Required work:
Work out the number of lines below containing the word "widget" and give nothing besides it.

Collected data
-- Opening Marker --

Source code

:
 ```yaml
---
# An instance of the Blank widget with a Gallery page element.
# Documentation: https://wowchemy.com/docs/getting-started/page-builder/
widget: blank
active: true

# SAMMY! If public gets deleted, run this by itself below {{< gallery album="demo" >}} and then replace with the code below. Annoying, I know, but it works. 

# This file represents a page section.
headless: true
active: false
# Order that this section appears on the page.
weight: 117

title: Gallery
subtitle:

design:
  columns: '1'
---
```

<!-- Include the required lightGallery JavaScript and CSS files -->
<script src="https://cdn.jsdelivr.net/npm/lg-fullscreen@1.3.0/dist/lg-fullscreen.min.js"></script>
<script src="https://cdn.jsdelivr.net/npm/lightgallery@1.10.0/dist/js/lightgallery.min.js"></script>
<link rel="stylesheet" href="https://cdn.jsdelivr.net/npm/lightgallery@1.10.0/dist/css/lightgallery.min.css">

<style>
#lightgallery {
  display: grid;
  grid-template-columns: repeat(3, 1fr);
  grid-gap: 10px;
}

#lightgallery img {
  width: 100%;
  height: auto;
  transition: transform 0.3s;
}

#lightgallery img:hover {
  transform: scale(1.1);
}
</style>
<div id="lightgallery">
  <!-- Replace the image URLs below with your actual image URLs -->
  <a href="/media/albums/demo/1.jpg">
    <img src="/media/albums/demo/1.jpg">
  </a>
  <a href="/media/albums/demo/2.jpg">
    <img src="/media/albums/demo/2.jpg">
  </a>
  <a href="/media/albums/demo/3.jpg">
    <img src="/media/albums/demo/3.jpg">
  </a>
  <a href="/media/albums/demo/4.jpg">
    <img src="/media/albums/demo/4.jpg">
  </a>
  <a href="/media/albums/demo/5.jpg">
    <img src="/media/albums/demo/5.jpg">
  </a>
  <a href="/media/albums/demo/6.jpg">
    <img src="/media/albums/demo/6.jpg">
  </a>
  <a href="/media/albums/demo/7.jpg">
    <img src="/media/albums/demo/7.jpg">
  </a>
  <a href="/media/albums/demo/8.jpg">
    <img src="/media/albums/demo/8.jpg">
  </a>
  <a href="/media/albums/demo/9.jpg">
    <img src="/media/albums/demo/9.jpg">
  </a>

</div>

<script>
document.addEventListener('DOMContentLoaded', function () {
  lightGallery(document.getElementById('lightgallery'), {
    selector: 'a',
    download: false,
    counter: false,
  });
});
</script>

-- Closing Marker --

Exercise result:
2